- WORK TO COMPLETE -
Scan the records and identify every line in which the string "requestId" occurs, then return those lines.

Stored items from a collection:
_ _ _
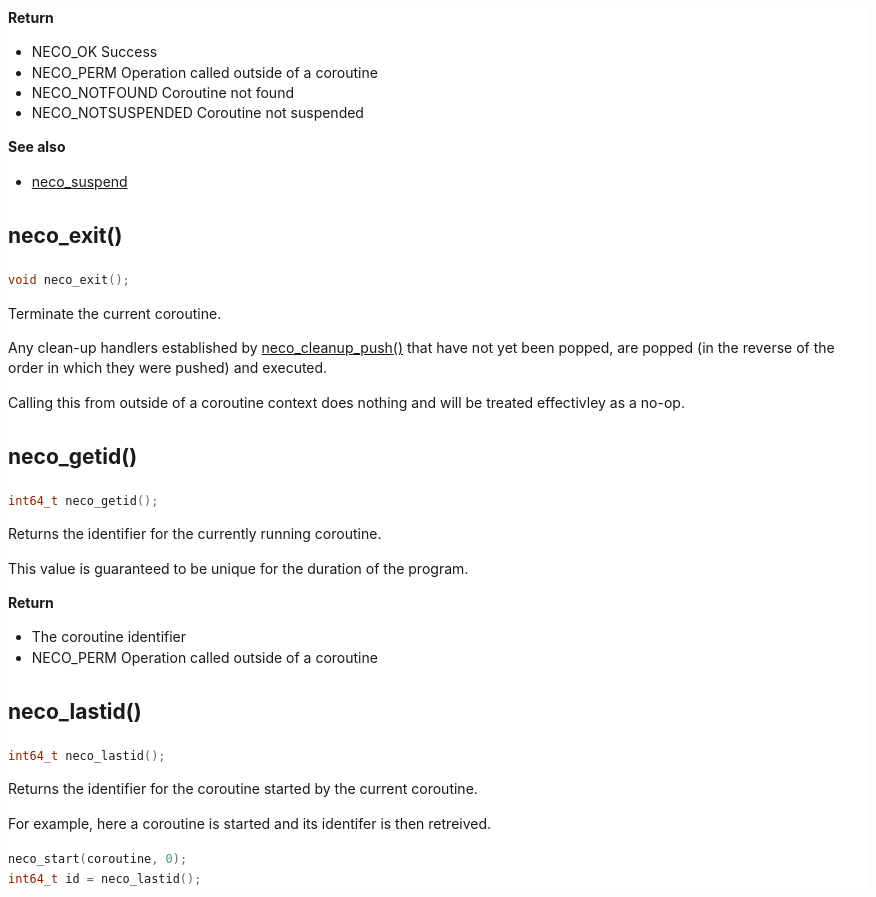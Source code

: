 **Return**

- NECO_OK Success
- NECO_PERM Operation called outside of a coroutine
- NECO_NOTFOUND Coroutine not found
- NECO_NOTSUSPENDED Coroutine not suspended


**See also**

- [neco_suspend](#group___basic_operations_1ga552dc7e3c3f0ee58d4904dac8a4f7321)



<a name='group___basic_operations_1ga0164114b476cd4d66ec80755c384d4c3'></a>
## neco_exit()
```c
void neco_exit();
```
Terminate the current coroutine.

Any clean-up handlers established by [neco_cleanup_push()](#group___cancelation_1gae48d7d3dd6218995e4d058b98aad5c9f) that have not yet been popped, are popped (in the reverse of the order in which they were pushed) and executed.

Calling this from outside of a coroutine context does nothing and will be treated effectivley as a no-op. 


<a name='group___basic_operations_1gabf1388fdcd0eaf2d299ae3699fa1a69a'></a>
## neco_getid()
```c
int64_t neco_getid();
```
Returns the identifier for the currently running coroutine.

This value is guaranteed to be unique for the duration of the program. 

**Return**

- The coroutine identifier
- NECO_PERM Operation called outside of a coroutine



<a name='group___basic_operations_1ga099df89d4ddd5816d896f4d74131dcbe'></a>
## neco_lastid()
```c
int64_t neco_lastid();
```
Returns the identifier for the coroutine started by the current coroutine.

For example, here a coroutine is started and its identifer is then retreived.

```c
neco_start(coroutine, 0);
int64_t id = neco_lastid();
```
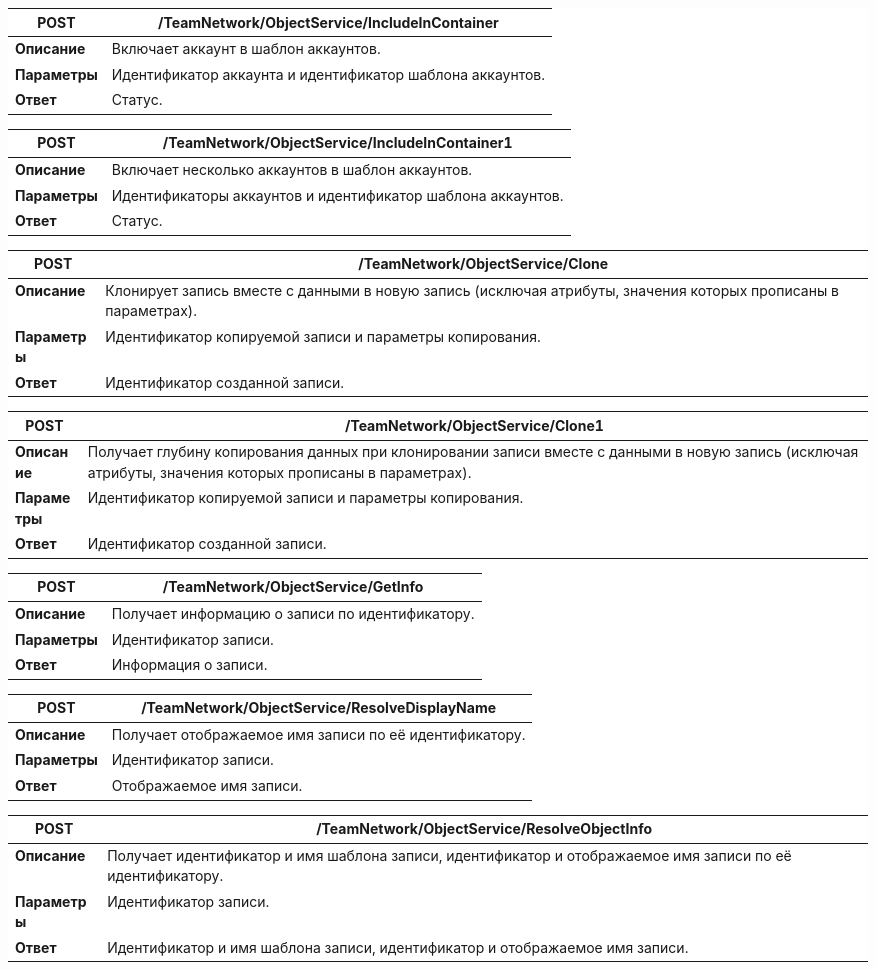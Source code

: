 | POST | /TeamNetwork/ObjectService/IncludeInContainer |
| --- | --- |
| **Описание** | Включает аккаунт в шаблон аккаунтов. |
| **Параметры** | Идентификатор аккаунта и идентификатор шаблона аккаунтов. |
| **Ответ** | Статус. |

| POST | /TeamNetwork/ObjectService/IncludeInContainer1 |
| --- | --- |
| **Описание** | Включает несколько аккаунтов в шаблон аккаунтов. |
| **Параметры** | Идентификаторы аккаунтов и идентификатор шаблона аккаунтов. |
| **Ответ** | Статус. |

| POST | /TeamNetwork/ObjectService/Clone |
| --- | --- |
| **Описание** | Клонирует запись вместе с данными в новую запись (исключая атрибуты, значения которых прописаны в параметрах). |
| **Параметры** | Идентификатор копируемой записи и параметры копирования. |
| **Ответ** | Идентификатор созданной записи. |

| POST | /TeamNetwork/ObjectService/Clone1 |
| --- | --- |
| **Описание** | Получает глубину копирования данных при клонировании записи вместе с данными в новую запись (исключая атрибуты, значения которых прописаны в параметрах). |
| **Параметры** | Идентификатор копируемой записи и параметры копирования. |
| **Ответ** | Идентификатор созданной записи. |

| POST | /TeamNetwork/ObjectService/GetInfo |
| --- | --- |
| **Описание** | Получает информацию о записи по идентификатору. |
| **Параметры** | Идентификатор записи. |
| **Ответ** | Информация о записи. |

| POST | /TeamNetwork/ObjectService/ResolveDisplayName |
| --- | --- |
| **Описание** | Получает отображаемое имя записи по её идентификатору. |
| **Параметры** | Идентификатор записи. |
| **Ответ** | Отображаемое имя записи. |

| POST | /TeamNetwork/ObjectService/ResolveObjectInfo |
| --- | --- |
| **Описание** | Получает идентификатор и имя шаблона записи, идентификатор и отображаемое имя записи по её идентификатору. |
| **Параметры** | Идентификатор записи. |
| **Ответ** | Идентификатор и имя шаблона записи, идентификатор и отображаемое имя записи. |
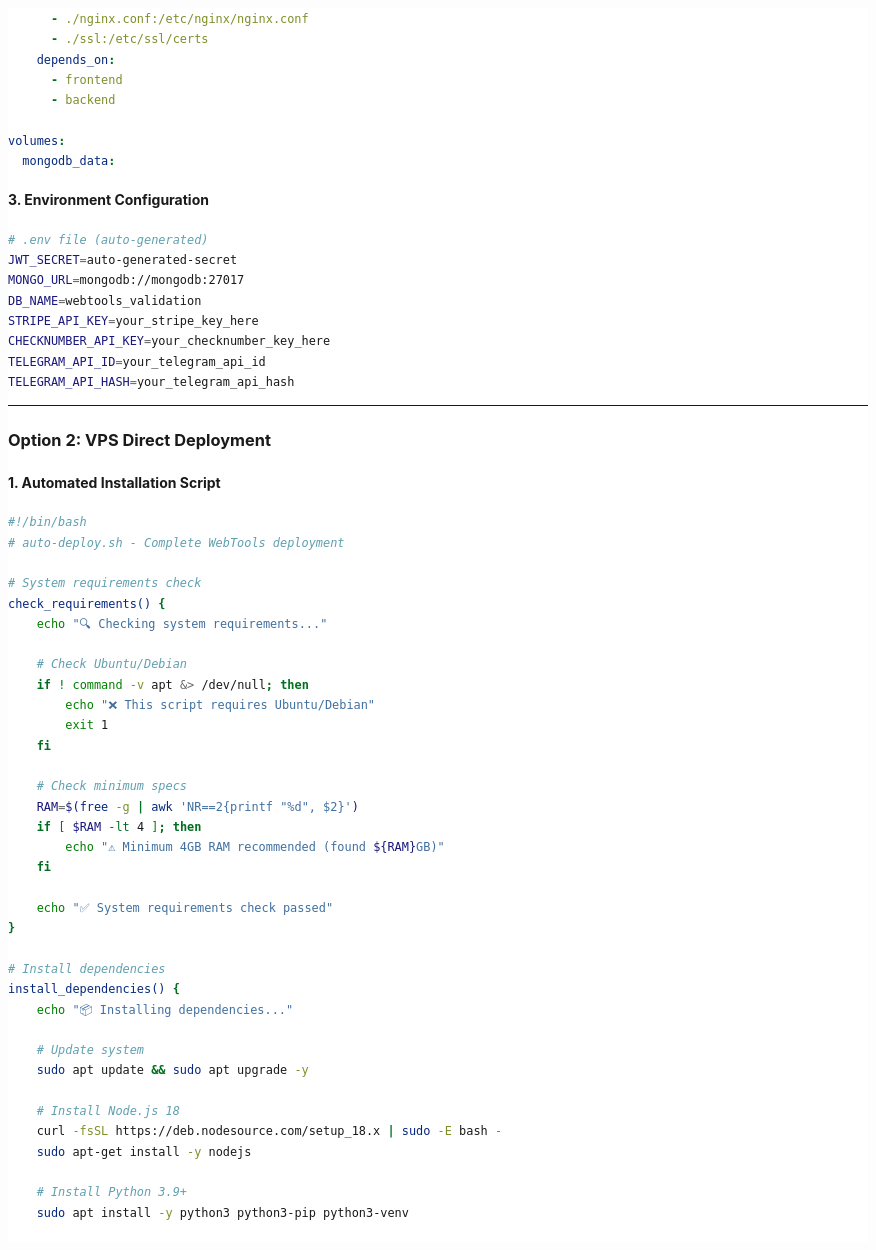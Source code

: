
 ```yaml
      - ./nginx.conf:/etc/nginx/nginx.conf
      - ./ssl:/etc/ssl/certs
    depends_on:
      - frontend
      - backend

volumes:
  mongodb_data:
```

#### **3. Environment Configuration**
```bash
# .env file (auto-generated)
JWT_SECRET=auto-generated-secret
MONGO_URL=mongodb://mongodb:27017
DB_NAME=webtools_validation
STRIPE_API_KEY=your_stripe_key_here
CHECKNUMBER_API_KEY=your_checknumber_key_here
TELEGRAM_API_ID=your_telegram_api_id
TELEGRAM_API_HASH=your_telegram_api_hash
```

---

### **Option 2: VPS Direct Deployment**

#### **1. Automated Installation Script**
```bash
#!/bin/bash
# auto-deploy.sh - Complete WebTools deployment

# System requirements check
check_requirements() {
    echo "🔍 Checking system requirements..."
    
    # Check Ubuntu/Debian
    if ! command -v apt &> /dev/null; then
        echo "❌ This script requires Ubuntu/Debian"
        exit 1
    fi
    
    # Check minimum specs
    RAM=$(free -g | awk 'NR==2{printf "%d", $2}')
    if [ $RAM -lt 4 ]; then
        echo "⚠️ Minimum 4GB RAM recommended (found ${RAM}GB)"
    fi
    
    echo "✅ System requirements check passed"
}

# Install dependencies
install_dependencies() {
    echo "📦 Installing dependencies..."
    
    # Update system
    sudo apt update && sudo apt upgrade -y
    
    # Install Node.js 18
    curl -fsSL https://deb.nodesource.com/setup_18.x | sudo -E bash -
    sudo apt-get install -y nodejs
    
    # Install Python 3.9+
    sudo apt install -y python3 python3-pip python3-venv
    
```
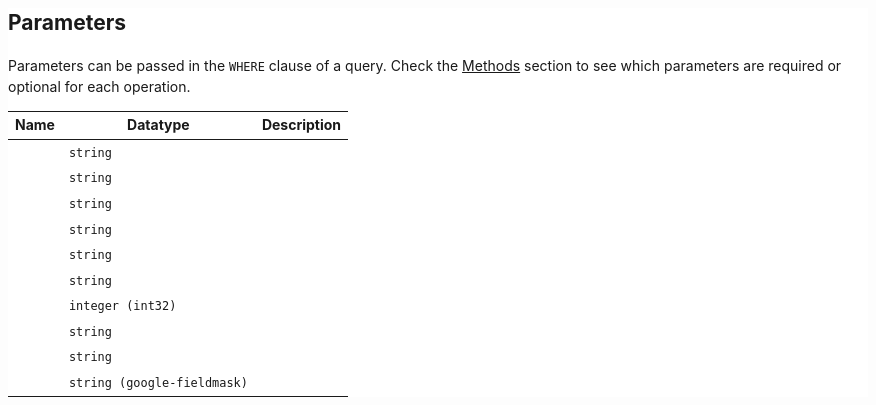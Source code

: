 </table>

## Parameters

Parameters can be passed in the `WHERE` clause of a query. Check the [Methods](#methods) section to see which parameters are required or optional for each operation.

<table>
<thead>
    <tr>
    <th>Name</th>
    <th>Datatype</th>
    <th>Description</th>
    </tr>
</thead>
<tbody>
<tr id="parameter-investigationsId">
    <td><CopyableCode code="investigationsId" /></td>
    <td><code>string</code></td>
    <td></td>
</tr>
<tr id="parameter-locationsId">
    <td><CopyableCode code="locationsId" /></td>
    <td><code>string</code></td>
    <td></td>
</tr>
<tr id="parameter-projectsId">
    <td><CopyableCode code="projectsId" /></td>
    <td><code>string</code></td>
    <td></td>
</tr>
<tr id="parameter-filter">
    <td><CopyableCode code="filter" /></td>
    <td><code>string</code></td>
    <td></td>
</tr>
<tr id="parameter-investigationId">
    <td><CopyableCode code="investigationId" /></td>
    <td><code>string</code></td>
    <td></td>
</tr>
<tr id="parameter-orderBy">
    <td><CopyableCode code="orderBy" /></td>
    <td><code>string</code></td>
    <td></td>
</tr>
<tr id="parameter-pageSize">
    <td><CopyableCode code="pageSize" /></td>
    <td><code>integer (int32)</code></td>
    <td></td>
</tr>
<tr id="parameter-pageToken">
    <td><CopyableCode code="pageToken" /></td>
    <td><code>string</code></td>
    <td></td>
</tr>
<tr id="parameter-requestId">
    <td><CopyableCode code="requestId" /></td>
    <td><code>string</code></td>
    <td></td>
</tr>
<tr id="parameter-updateMask">
    <td><CopyableCode code="updateMask" /></td>
    <td><code>string (google-fieldmask)</code></td>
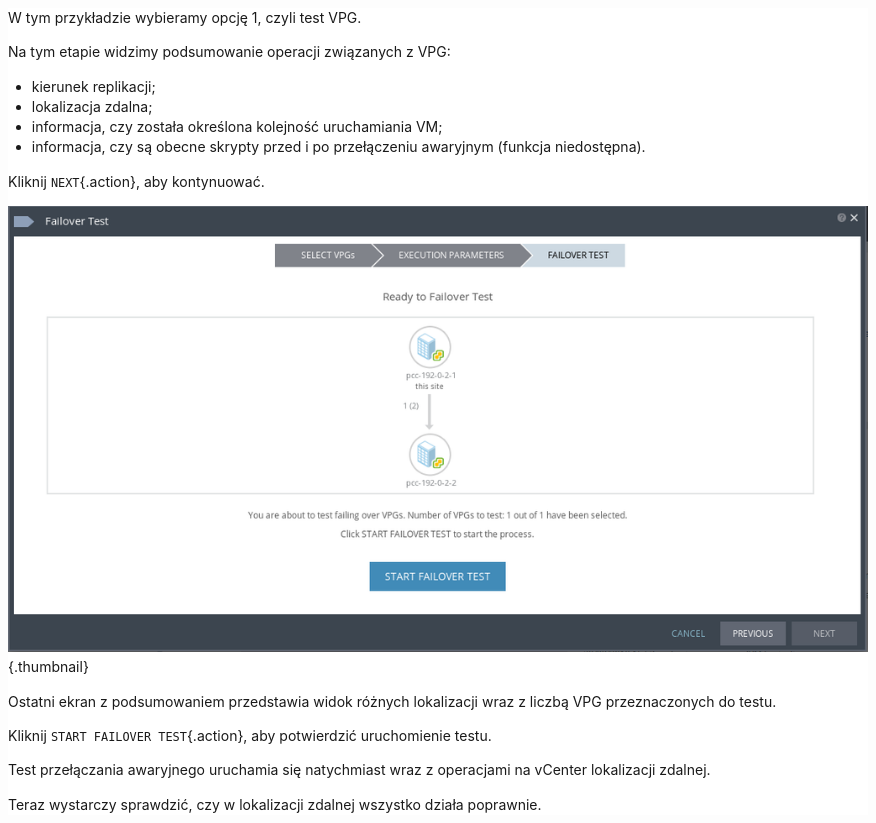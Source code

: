 W tym przykładzie wybieramy opcję 1, czyli test VPG.

Na tym etapie widzimy podsumowanie operacji związanych z VPG:

- kierunek replikacji;
- lokalizacja zdalna;
- informacja, czy została określona kolejność uruchamiania VM;
- informacja, czy są obecne skrypty przed i po przełączeniu awaryjnym (funkcja niedostępna).

Kliknij `NEXT`{.action}, aby kontynuować.

![Zerto Test Failover](images/zerto_OvhToOvh_test_03.png){.thumbnail}

Ostatni ekran z podsumowaniem przedstawia widok różnych lokalizacji wraz z liczbą VPG przeznaczonych do testu.

Kliknij `START FAILOVER TEST`{.action}, aby potwierdzić uruchomienie testu.

Test przełączania awaryjnego uruchamia się natychmiast wraz z operacjami na vCenter lokalizacji zdalnej.

Teraz wystarczy sprawdzić, czy w lokalizacji zdalnej wszystko działa poprawnie.
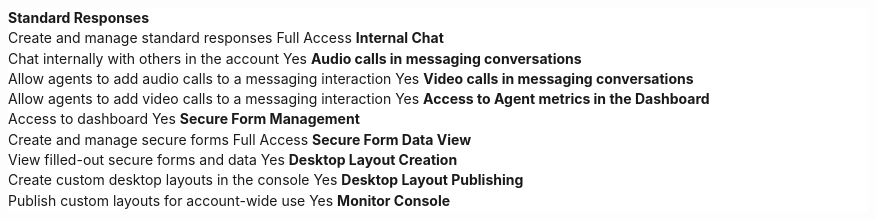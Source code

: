    <td><strong>Standard Responses</strong>
   <br>
Create and manage standard responses
   </td>
   <td>Full Access</td>
</tr>
<tr>
   <td><strong>Internal Chat</strong>
   <br>
Chat internally with others in the account
   </td>
   <td>Yes</td>
</tr>
<tr>
   <td><strong>Audio calls in messaging conversations</strong>
   <br>
Allow agents to add audio calls to a messaging interaction
   </td>
   <td>Yes</td>
</tr>
<tr>
   <td><strong>Video calls in messaging conversations</strong>
   <br>
Allow agents to add video calls to a messaging interaction
   </td>
   <td>Yes</td>
</tr>
<tr>
   <td><strong>Access to Agent metrics in the Dashboard</strong>
   <br>
Access to dashboard
   </td>
   <td>Yes</td>
</tr>
<tr>
   <td><strong>Secure Form Management</strong>
   <br>
Create and manage secure forms
   </td>
   <td>Full Access</td>
</tr>
<tr>
   <td><strong>Secure Form Data View</strong>
   <br>
View filled-out secure forms and data
   </td>
   <td>Yes</td>
</tr>
<tr>
   <td><strong>Desktop Layout Creation</strong>
   <br>
Create custom desktop layouts in the console
   </td>
   <td>Yes</td>
</tr>
<tr>
   <td><strong>Desktop Layout Publishing</strong>
   <br>
Publish custom layouts for account-wide use
   </td>
   <td>Yes</td>
</tr>
<tr>
   <td><strong>Monitor Console</strong>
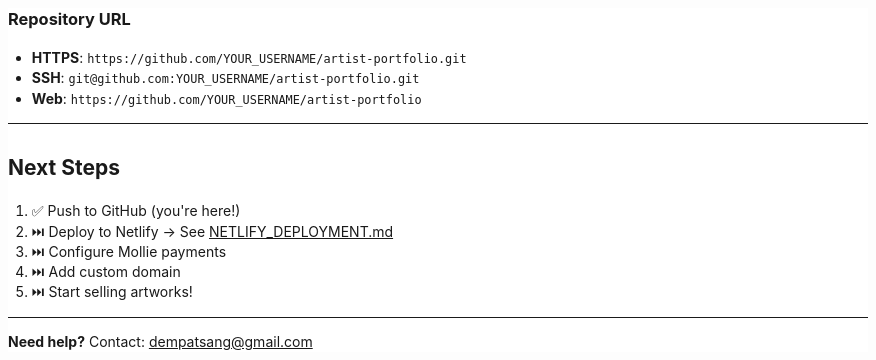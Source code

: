 ### Repository URL

- **HTTPS**: `https://github.com/YOUR_USERNAME/artist-portfolio.git`
- **SSH**: `git@github.com:YOUR_USERNAME/artist-portfolio.git`
- **Web**: `https://github.com/YOUR_USERNAME/artist-portfolio`

---

## Next Steps

1. ✅ Push to GitHub (you're here!)
2. ⏭️ Deploy to Netlify → See [NETLIFY_DEPLOYMENT.md](./NETLIFY_DEPLOYMENT.md)
3. ⏭️ Configure Mollie payments
4. ⏭️ Add custom domain
5. ⏭️ Start selling artworks!

---

**Need help?** Contact: dempatsang@gmail.com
_ _ _
- THE ANSWER -
<tr id="parameter-requestId">
    <td><CopyableCode code="requestId" /></td>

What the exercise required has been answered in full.